Clarification on Sending Emails Asynchronously

I agree that these are sane methods. Here’s an unscientific experiment sending bad requests from an instance on GCP to Sendgrid/Mailgun to see response times:

curl -d '{"bad":"data"}' -H "Content-Type: application/json" -X POST https://api.sendgrid.com/v3/marketing/test/send_email -s -o /dev/null -w "%{time_total}\n"
0.169216

curl -d '{"bad":"data"}' -H "Content-Type: application/json" -X POST https://api.mailgun.net/v3/mydomain.com -s -o /dev/null -w "%{time_total}\n"
0.272170

170ms/270ms extra in the normal case, with no HTML email body, is not quite free. When latency increases, or in the worse cases when a request fails for some reason (which they will on rare occasions, the case where retrying server side does help), or when the service has an outage (looking at you AWS!), then presumably the user is waiting much longer until Hackney times out to get a response. Since there’s no additional effort at least in the basic case, if I’m not planning to give an error to my user, I don’t see a reason not to spawn. It doesn’t make it more robust (unlike what @dimitarvp mentions), but if the email is going to successfully send or occasionally die either way, it might as well do it where my user doesn’t have to see :upside_down_face:

2 Likes

A supervisor will restart supervised processes that crash, which could be caused by any number of things, like a hard drive failure, a temporary network outage, memory corruption, etc. If a process is not supervised, it just means in the case where that happens, nothing will be tracking it to start a new process in its place, so whatever that process was going to do will not occur.

1 Like

Yeah, that’s my reason as well. I don’t think users are interested in a random popup 30 seconds after they made an action on the website that says “sorry, we were unable to send you an email”. This is one of the things that’s expected to always eventually succeed, even if it’s one hour later. So yeah, definitely spawn a process to send the email – or delegate it to a background task library.

2 Likes

GCP is that slow? In my Elixir application (hosted on a cheap VPS on hostwind) sending a short email sync vs async via swoosh/sendgrid only have a diff of about 10 ms, from the point of view of access log. Sending through a exim server on localhost is actually somewhat slower; gen_smtp is known for its adherence to the spec, not for speed, and that clocks in about 15ms.
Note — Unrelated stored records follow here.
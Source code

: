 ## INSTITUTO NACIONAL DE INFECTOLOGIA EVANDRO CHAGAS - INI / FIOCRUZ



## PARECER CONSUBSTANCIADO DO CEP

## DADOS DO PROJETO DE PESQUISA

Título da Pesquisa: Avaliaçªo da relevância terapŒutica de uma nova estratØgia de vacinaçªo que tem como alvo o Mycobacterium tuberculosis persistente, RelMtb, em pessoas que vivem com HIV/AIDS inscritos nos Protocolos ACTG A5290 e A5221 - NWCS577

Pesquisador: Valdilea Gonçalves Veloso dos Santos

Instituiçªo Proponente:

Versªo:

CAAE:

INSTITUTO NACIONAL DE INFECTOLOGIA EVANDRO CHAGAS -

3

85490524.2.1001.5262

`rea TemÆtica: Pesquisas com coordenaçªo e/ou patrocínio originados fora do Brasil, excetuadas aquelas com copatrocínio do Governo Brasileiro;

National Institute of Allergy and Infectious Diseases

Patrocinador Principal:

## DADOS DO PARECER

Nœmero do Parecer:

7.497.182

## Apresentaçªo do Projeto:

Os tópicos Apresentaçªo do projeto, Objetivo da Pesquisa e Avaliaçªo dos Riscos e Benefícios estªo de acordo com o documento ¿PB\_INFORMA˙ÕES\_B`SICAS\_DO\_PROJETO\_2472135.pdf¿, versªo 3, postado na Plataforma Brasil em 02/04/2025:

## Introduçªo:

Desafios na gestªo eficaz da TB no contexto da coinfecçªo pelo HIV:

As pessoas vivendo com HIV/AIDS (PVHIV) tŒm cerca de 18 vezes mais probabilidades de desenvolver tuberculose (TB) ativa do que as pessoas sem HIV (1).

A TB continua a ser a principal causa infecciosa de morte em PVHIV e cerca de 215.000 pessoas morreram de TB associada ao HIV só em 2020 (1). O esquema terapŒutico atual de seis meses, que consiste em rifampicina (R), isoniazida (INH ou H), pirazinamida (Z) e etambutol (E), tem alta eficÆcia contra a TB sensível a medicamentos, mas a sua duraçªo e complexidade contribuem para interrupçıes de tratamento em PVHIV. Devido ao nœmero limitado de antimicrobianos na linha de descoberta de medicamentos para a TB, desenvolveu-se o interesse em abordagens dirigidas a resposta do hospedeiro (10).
A lot of mail providers don’t guarantee quick responses, in my historical experience. It is not deemed as something you should put on a hot code path / user-visible delay in the UI.

If I care about the result, being slow occasionally is still better than the silent failures.

If I don’t care that much, like for an one way 3rd party api call that is nice to have but ok to fail, I will just use phoenix pubsub to broadcast to a background genserver and do the remote call there. It is async, but still not spawning on the spot.

I am not sure what we’re arguing about, network problems happen all the time, cloud providers have downtime all the time. :man_shrugging:

If we go with Oban then you’d get configurable retries for free. If we use our own supervised Tasks then we can just use a recursive function with a retries argument that can have a cap – it’s practically almost the same.

In both ways error handling is mostly a luxury. Obviously if there’s a hard requirement that the users must be notified of a failure to deliver email to them (within e.g. 5 minutes), then that’s a whole different story. But I haven’t had such requirements ever (although I am sure they do exist).

Of course. My point is, if it is something I depend on, I’d like it to fail flat on my face if it ever fails.

Case in the point: A few year ago, I have a system that often failed to deliver emails that contained the one time code for login purpose. (It was mis-configuration of some sort) I was grilled for it badly.

To recap, there are 3 ways to send emails:

  1. just send it in process
  2. spawn and send
  3. throw it out to a background job with pubsub, or oban if I want scalability or persistence across reboot.

1 has the easier error handling and is often fast enough. 3 has the latency and throughput advantage, 2 has none.